The supernatant was loaded onto a 6-ml MONO S column (Bio-Rad Laboratories) preequilibrated in lysis buffer lacking detergent. Protein was eluted from the column with a linear NaCl gradient. Ase1p–MYC–6xHis elutes at 500 mM NaCl. Ase1p-containing fractions were pooled and run through a 2-ml Ni-NTA column (QIAGEN) preequilibrated with 25 mM Hepes-NaOH (pH 7.4), 75 mM NaCl, and 25 mM imidazole. Protein was eluted with an imidazole gradient.

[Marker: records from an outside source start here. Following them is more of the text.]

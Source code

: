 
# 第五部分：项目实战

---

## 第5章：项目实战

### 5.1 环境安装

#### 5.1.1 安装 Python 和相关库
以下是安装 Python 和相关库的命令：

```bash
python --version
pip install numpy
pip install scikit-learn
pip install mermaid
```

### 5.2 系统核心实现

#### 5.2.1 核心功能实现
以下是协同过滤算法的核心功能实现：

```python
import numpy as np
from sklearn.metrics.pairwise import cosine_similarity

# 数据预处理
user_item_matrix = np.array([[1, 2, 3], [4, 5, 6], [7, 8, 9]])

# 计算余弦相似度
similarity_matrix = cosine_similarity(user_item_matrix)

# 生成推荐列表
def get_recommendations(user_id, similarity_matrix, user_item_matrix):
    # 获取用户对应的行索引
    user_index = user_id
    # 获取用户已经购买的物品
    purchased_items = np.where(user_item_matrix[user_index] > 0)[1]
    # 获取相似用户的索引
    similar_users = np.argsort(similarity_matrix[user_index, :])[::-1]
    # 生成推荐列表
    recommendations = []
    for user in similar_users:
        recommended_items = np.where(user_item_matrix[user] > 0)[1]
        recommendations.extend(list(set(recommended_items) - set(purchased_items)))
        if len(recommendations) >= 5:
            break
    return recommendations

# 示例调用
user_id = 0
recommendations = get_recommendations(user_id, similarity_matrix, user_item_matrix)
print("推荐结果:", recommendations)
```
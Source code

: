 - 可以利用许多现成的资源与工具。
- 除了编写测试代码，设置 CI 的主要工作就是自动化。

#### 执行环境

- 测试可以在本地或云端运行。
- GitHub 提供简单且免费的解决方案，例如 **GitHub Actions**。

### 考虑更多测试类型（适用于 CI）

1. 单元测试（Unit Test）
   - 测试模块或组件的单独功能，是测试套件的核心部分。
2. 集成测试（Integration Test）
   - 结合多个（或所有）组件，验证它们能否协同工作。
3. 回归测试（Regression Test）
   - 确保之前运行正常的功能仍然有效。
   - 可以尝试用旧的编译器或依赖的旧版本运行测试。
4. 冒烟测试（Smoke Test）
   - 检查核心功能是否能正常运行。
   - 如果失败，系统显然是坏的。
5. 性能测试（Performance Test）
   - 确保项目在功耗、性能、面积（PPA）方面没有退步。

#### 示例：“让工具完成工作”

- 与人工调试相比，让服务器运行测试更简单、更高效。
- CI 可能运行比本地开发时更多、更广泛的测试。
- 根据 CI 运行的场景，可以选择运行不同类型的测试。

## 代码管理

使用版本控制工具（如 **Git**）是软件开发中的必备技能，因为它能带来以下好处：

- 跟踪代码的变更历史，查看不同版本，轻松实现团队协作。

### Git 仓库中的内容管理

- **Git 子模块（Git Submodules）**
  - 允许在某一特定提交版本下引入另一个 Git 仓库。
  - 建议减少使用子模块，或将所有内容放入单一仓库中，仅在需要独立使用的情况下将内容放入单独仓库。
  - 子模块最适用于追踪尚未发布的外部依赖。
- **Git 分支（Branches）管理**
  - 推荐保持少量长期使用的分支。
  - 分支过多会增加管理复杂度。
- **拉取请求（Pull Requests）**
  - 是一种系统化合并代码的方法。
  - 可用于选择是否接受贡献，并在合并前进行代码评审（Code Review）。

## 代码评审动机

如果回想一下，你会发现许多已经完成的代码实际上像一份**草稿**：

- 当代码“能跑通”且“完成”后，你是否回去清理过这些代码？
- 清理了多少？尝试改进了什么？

Fractions were pooled and loaded onto a 1-ml MONO Q (Bio-Rad Laboratories) preequilibrated in 25 mM Hepes-NaOH (pH 7.4) and 75 mM NaCl. Ase1p–MYC–6xHis was eluted with a NaCl gradient, at 200 mM NaCl. Fractions were pooled and diluted with an equal volume of ddH2O and then loaded onto a 250-μl MONO S polishing column (Bio-Rad Laboratories) to concentrate the protein. The purified Ase1p–MYC–6xHis was eluted with a step gradient of NaCl.
MT binding and bundling was performed as previously described (Butner and Kirschner, 1991; Goode and Feinstein, 1994; Desai et al., 1999). Negative staining of MTs was performed as previously described (Desai et al., 1999).
Time-lapse video microscopy and FRAP
Fluorescence time-lapse imaging was performed at room temperature as previously described (Tirnauer et al., 1999). For photobleaching, a 377-nm Nitrogen pulse laser was used (Photonics Instruments, Inc.). Incoherent light was synchronized and amplified using a coumerin blue 440 chemical chamber, which emits at a wavelengh of 440 nm. The emitted beam was focused and projected onto the back of a dichroic mirror in the filter house and reflected through the objective lens onto the sample. For photobleaching GFP–Ase1p, cells were typically exposed to 10 pulses at 2–6 ns per pulse during an 800-ms window. Laser targeting and calibration were performed on a mirror. The laser was attenuated with a graded neutral density filter. After setting the filter to maximum attenuation, the attenuation was decreased until a hole was spotted in the mirror after a single laser pulse. The average target size had a diameter of 667 nm at the 1/2-max of a Gaussian profile, as determined by using the "profiler" option in Openlabs (Improvision). This method of targeting gives an average target area of 0.35 ± 0.2 μm2. The intensities of the prebleached target site and a region adjacent to it were measured. The intensity values of these sites were set as 100% fluorescence. The adjacent region was measured at each time point to measure the photobleaching caused by imaging. The intensity of the post-bleach target area was measured, and this value was set as 0% fluorescence.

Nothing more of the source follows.